[Data extract — start]
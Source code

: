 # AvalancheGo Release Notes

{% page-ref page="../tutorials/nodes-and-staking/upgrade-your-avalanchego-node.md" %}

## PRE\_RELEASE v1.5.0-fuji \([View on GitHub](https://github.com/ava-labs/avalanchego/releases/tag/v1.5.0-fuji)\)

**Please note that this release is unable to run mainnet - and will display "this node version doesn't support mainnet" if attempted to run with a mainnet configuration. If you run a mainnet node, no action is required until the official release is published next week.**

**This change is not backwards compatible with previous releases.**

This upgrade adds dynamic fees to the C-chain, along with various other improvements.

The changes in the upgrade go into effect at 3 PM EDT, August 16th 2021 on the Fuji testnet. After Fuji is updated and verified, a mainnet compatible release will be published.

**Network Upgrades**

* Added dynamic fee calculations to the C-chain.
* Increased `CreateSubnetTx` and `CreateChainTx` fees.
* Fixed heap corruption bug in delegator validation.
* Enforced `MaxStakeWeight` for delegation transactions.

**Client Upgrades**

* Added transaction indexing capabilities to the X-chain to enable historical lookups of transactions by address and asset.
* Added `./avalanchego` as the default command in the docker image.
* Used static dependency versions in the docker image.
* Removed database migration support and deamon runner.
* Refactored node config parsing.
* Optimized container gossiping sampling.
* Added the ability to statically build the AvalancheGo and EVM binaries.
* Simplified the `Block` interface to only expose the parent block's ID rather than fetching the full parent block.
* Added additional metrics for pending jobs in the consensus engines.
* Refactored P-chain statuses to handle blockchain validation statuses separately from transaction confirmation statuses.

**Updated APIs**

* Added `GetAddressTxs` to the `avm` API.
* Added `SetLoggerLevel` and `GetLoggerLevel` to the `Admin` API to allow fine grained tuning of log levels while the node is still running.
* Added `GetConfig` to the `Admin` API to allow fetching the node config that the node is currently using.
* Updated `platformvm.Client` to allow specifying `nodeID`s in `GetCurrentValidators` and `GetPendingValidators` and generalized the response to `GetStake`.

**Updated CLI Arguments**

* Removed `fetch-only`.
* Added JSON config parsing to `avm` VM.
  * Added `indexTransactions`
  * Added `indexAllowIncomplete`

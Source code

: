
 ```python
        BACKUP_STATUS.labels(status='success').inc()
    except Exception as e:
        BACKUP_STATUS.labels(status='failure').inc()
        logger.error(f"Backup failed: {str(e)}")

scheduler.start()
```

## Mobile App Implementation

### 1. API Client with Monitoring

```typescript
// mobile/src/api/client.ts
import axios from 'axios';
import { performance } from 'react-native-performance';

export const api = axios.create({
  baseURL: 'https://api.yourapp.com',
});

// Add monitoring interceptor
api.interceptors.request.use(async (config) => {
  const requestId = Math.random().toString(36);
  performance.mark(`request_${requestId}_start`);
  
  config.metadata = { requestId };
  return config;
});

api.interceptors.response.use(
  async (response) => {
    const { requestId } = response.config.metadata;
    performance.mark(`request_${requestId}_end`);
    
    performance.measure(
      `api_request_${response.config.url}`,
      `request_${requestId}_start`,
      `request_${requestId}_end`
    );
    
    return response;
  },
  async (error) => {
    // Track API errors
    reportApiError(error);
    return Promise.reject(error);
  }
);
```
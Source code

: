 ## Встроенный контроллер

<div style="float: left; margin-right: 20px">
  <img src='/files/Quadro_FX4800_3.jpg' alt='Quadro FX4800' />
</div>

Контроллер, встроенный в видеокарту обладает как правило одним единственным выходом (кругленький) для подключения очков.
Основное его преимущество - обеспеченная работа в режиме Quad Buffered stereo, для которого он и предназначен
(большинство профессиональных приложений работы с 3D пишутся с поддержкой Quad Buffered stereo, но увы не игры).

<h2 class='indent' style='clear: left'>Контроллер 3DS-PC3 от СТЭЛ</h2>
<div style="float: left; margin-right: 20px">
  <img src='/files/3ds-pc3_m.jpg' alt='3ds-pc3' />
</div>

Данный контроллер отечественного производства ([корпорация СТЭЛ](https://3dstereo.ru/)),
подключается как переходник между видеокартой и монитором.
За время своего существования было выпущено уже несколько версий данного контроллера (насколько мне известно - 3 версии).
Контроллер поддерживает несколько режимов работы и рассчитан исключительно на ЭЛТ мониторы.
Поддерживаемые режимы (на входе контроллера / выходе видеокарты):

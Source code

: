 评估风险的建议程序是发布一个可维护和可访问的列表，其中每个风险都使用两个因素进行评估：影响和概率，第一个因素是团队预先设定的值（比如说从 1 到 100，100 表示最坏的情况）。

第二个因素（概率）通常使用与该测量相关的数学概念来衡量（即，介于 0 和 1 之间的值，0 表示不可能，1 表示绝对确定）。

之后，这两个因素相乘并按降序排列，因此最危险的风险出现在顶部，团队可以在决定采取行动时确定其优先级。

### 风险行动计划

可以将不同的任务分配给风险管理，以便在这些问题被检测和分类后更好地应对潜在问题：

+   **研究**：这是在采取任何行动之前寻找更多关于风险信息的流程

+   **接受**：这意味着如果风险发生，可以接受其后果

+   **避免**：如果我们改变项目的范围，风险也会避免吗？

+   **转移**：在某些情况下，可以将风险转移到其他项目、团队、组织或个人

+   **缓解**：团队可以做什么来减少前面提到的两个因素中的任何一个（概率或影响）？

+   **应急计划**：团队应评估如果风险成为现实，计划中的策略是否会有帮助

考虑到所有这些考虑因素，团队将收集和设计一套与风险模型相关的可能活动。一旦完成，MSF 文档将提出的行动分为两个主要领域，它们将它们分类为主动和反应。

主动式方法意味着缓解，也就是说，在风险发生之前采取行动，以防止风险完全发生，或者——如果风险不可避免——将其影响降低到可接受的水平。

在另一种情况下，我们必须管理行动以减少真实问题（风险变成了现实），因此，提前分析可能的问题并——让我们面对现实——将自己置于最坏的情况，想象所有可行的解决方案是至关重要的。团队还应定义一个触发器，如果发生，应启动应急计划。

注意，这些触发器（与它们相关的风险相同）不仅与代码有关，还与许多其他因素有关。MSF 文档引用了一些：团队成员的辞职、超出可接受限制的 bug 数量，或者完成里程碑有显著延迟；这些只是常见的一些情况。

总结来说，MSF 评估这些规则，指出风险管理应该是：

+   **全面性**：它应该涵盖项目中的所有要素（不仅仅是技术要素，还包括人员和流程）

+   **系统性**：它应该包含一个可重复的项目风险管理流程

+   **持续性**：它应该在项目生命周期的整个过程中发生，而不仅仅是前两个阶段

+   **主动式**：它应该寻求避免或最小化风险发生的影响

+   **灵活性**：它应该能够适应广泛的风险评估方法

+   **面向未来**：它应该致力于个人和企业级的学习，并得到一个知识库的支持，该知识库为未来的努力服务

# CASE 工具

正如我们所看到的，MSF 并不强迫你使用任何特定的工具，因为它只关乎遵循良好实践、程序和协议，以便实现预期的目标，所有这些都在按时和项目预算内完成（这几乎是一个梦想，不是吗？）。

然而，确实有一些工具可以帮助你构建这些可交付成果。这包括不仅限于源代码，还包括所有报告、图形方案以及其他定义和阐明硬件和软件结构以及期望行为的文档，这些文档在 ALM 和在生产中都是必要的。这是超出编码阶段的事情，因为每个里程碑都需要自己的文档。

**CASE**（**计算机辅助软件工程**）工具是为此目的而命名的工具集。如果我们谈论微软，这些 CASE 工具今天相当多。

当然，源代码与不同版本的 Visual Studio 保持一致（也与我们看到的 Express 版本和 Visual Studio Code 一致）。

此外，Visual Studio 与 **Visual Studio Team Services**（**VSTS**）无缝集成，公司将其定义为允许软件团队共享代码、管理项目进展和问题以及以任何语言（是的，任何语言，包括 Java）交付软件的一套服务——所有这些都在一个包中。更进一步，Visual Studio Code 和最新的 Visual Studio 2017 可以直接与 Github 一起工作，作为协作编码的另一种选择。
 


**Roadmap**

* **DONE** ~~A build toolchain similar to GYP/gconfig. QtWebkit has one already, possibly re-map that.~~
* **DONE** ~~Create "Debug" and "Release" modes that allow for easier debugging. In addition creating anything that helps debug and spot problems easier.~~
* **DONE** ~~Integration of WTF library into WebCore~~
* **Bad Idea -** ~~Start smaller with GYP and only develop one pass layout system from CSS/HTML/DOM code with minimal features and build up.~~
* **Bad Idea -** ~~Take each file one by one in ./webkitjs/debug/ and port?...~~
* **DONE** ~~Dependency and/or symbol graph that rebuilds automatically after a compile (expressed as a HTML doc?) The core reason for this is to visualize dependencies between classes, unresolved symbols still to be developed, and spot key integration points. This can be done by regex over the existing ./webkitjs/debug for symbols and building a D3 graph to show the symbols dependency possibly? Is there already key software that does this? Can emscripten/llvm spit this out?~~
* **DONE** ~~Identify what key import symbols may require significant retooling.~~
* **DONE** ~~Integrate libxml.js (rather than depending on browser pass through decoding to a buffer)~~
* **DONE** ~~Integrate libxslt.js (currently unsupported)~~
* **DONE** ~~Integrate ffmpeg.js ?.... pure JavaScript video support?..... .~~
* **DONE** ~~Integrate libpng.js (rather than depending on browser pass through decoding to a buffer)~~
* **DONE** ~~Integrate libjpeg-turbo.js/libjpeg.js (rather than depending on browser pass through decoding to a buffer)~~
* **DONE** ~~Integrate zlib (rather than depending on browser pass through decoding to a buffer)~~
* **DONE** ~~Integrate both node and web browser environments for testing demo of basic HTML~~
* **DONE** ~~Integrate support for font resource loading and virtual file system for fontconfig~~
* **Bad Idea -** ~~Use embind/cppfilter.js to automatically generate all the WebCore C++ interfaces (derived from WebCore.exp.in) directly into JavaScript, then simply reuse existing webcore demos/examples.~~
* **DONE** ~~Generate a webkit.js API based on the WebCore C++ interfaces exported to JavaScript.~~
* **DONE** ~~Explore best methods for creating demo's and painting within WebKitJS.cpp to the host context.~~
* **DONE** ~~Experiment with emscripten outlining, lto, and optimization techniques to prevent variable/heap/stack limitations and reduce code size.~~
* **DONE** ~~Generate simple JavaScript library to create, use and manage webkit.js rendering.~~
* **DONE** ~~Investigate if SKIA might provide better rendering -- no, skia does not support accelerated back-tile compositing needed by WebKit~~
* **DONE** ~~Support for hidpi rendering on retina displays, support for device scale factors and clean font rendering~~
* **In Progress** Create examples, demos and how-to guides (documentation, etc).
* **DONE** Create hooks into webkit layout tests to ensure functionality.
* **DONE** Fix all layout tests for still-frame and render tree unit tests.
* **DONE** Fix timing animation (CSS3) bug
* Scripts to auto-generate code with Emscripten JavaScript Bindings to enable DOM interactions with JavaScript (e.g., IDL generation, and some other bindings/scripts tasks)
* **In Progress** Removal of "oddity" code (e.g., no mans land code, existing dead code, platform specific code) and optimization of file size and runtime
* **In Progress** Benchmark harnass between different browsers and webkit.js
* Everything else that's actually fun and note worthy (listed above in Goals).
[Data extract — finish]
* Instructions to follow
Where the data above reaches the line holding "考虑到所有这些考虑因素，团队", begin printing, and stop after the line holding "possibly re-map that.~~". Each line must be reproduced exactly, with nothing else added.

* Your solution
考虑到所有这些考虑因素，团队将收集和设计一套与风险模型相关的可能活动。一旦完成，MSF 文档将提出的行动分为两个主要领域，它们将它们分类为主动和反应。

主动式方法意味着缓解，也就是说，在风险发生之前采取行动，以防止风险完全发生，或者——如果风险不可避免——将其影响降低到可接受的水平。

在另一种情况下，我们必须管理行动以减少真实问题（风险变成了现实），因此，提前分析可能的问题并——让我们面对现实——将自己置于最坏的情况，想象所有可行的解决方案是至关重要的。团队还应定义一个触发器，如果发生，应启动应急计划。

注意，这些触发器（与它们相关的风险相同）不仅与代码有关，还与许多其他因素有关。MSF 文档引用了一些：团队成员的辞职、超出可接受限制的 bug 数量，或者完成里程碑有显著延迟；这些只是常见的一些情况。

总结来说，MSF 评估这些规则，指出风险管理应该是：

+   **全面性**：它应该涵盖项目中的所有要素（不仅仅是技术要素，还包括人员和流程）

+   **系统性**：它应该包含一个可重复的项目风险管理流程

+   **持续性**：它应该在项目生命周期的整个过程中发生，而不仅仅是前两个阶段

+   **主动式**：它应该寻求避免或最小化风险发生的影响

+   **灵活性**：它应该能够适应广泛的风险评估方法

+   **面向未来**：它应该致力于个人和企业级的学习，并得到一个知识库的支持，该知识库为未来的努力服务

# CASE 工具

正如我们所看到的，MSF 并不强迫你使用任何特定的工具，因为它只关乎遵循良好实践、程序和协议，以便实现预期的目标，所有这些都在按时和项目预算内完成（这几乎是一个梦想，不是吗？）。

然而，确实有一些工具可以帮助你构建这些可交付成果。这包括不仅限于源代码，还包括所有报告、图形方案以及其他定义和阐明硬件和软件结构以及期望行为的文档，这些文档在 ALM 和在生产中都是必要的。这是超出编码阶段的事情，因为每个里程碑都需要自己的文档。

**CASE**（**计算机辅助软件工程**）工具是为此目的而命名的工具集。如果我们谈论微软，这些 CASE 工具今天相当多。

当然，源代码与不同版本的 Visual Studio 保持一致（也与我们看到的 Express 版本和 Visual Studio Code 一致）。

此外，Visual Studio 与 **Visual Studio Team Services**（**VSTS**）无缝集成，公司将其定义为允许软件团队共享代码、管理项目进展和问题以及以任何语言（是的，任何语言，包括 Java）交付软件的一套服务——所有这些都在一个包中。更进一步，Visual Studio Code 和最新的 Visual Studio 2017 可以直接与 Github 一起工作，作为协作编码的另一种选择。
 


**Roadmap**

* **DONE** ~~A build toolchain similar to GYP/gconfig. QtWebkit has one already, possibly re-map that.~~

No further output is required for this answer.